Твою маму, Настька, я видел только один раз с тех пор, как ты уехала. Она выглядит очень усталой. Она все время в больнице, там дел много, все переоборудуют, переставляют, добывают дополнительные койки – готовятся принимать раненых. И я просил передать тебе привет, если она узнает адрес и будет тебе писать или если оказия вдруг подвернется. Теперь все стараются с оказией письма отправлять, так быстрее и, наверное, надежнее. Тетя Надя в ответ только положила мне руку на плечо и прикрыла глаза, обещая. Только ведь мы не знаем, где ты. Я несколько раз заходил в твою балетную студию, но там заперто, нет никого, одна старушка Эмилия Лазаревна сидит в своей костюмерной, в пыли и нафталине, чинит какую-то многослойную крашеную марлю (для юбок ваших что ли?), ничего не знает и дрожит. Твоя мама боится, что ты где-нибудь за линией фронта. Немцы ведь очень быстро наступают.
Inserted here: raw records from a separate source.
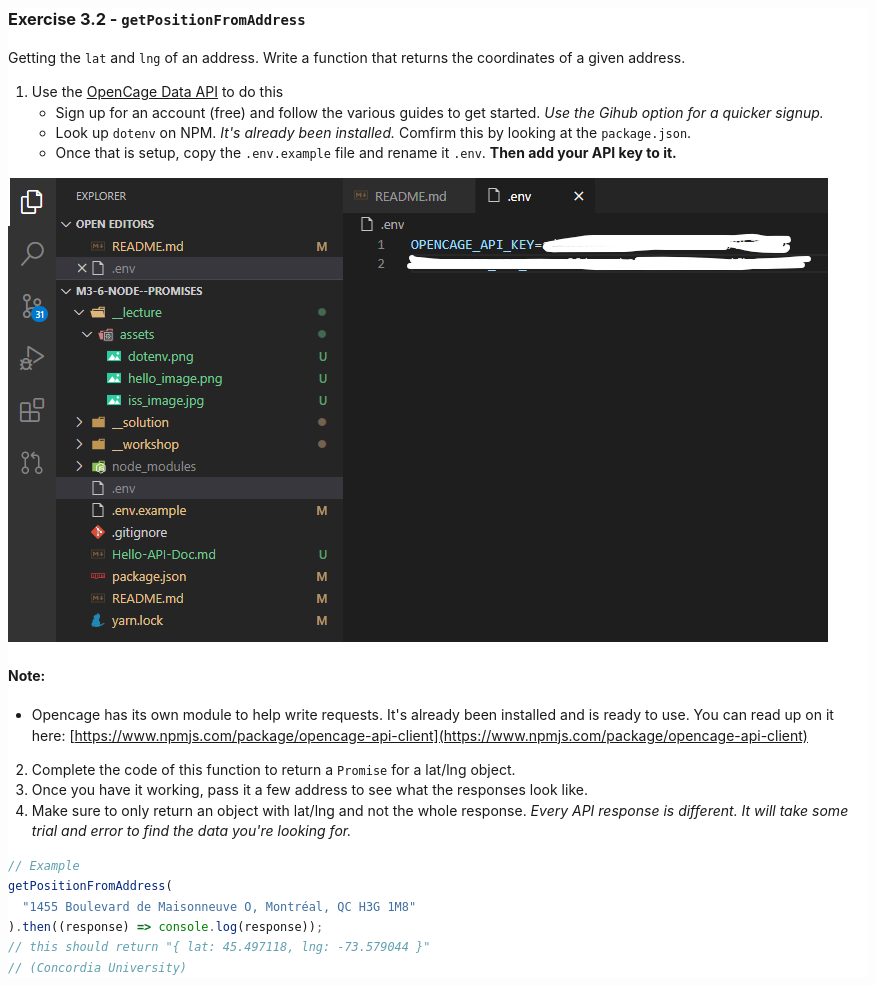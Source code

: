 ### Exercise 3.2 - `getPositionFromAddress`

Getting the `lat` and `lng` of an address. Write a function that returns the coordinates of a given address.

1. Use the [OpenCage Data API](https://opencagedata.com/) to do this
   - Sign up for an account (free) and follow the various guides to get started. _Use the Gihub option for a quicker signup._
   - Look up `dotenv` on NPM. _It's already been installed._ Comfirm this by looking at the `package.json`.
   - Once that is setup, copy the `.env.example` file and rename it `.env`. **Then add your API key to it.**

<img src="./__lecture/assets/dotenv.png" />

#### Note:

- Opencage has its own module to help write requests. It's already been installed and is ready to use. You can read up on it here: [https://www.npmjs.com/package/opencage-api-client](https://www.npmjs.com/package/opencage-api-client)

2. Complete the code of this function to return a `Promise` for a lat/lng object.
3. Once you have it working, pass it a few address to see what the responses look like.
4. Make sure to only return an object with lat/lng and not the whole response. _Every API response is different. It will take some trial and error to find the data you're looking for._

```js
// Example
getPositionFromAddress(
  "1455 Boulevard de Maisonneuve O, Montréal, QC H3G 1M8"
).then((response) => console.log(response));
// this should return "{ lat: 45.497118, lng: -73.579044 }"
// (Concordia University)
```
Где ты, Настя? Что с тобой? Почему от тебя нет писем? Эти вопросы постоянно со мной, словно стали частью тела.
И о самом главном.
Очень легко написать на бумаге: я тебя люблю. И так трудно было выговорить эти слова в первый раз. Я бы, наверное, не стал писать этого, Настя, если был бы уверен в том, что ты получишь мое письмо, да и все остальные письма, которые я собираюсь тебе написать – обо всем, что происходит сейчас в Ленинграде. Мне бы очень хотелось писать только о том, что касается нас с тобой. Мне бы очень хотелось просто делиться с тобой впечатлениями обо всем на свете, обсуждать прочитанные книги или новые фильмы, рассказать о моих фотографических задумках. Я жалею о многом, что мы с тобой не успели совершить, о наших прогулках и болтовне. Мне все вокруг – и предметы, и улицы, и лица общих знакомых – напоминает о тебе. Я даже убрал в стол твою фотографию – ты уж прости, Настька, потому что готов часами смотреть на тебя, а нужно многое успевать. Я пишу для тебя и думаю о тебе, но в то же время я как репортер, пусть и будущий, понимаю, что мои письма – это документ, моя маленькая летопись о начале особого времени.
Вкладываю первые фотографии. Здесь ты на нашем любимом месте, где сходятся у Летнего сада три мостика. Только сейчас я смог ее отпечатать вместе с другими – новыми…»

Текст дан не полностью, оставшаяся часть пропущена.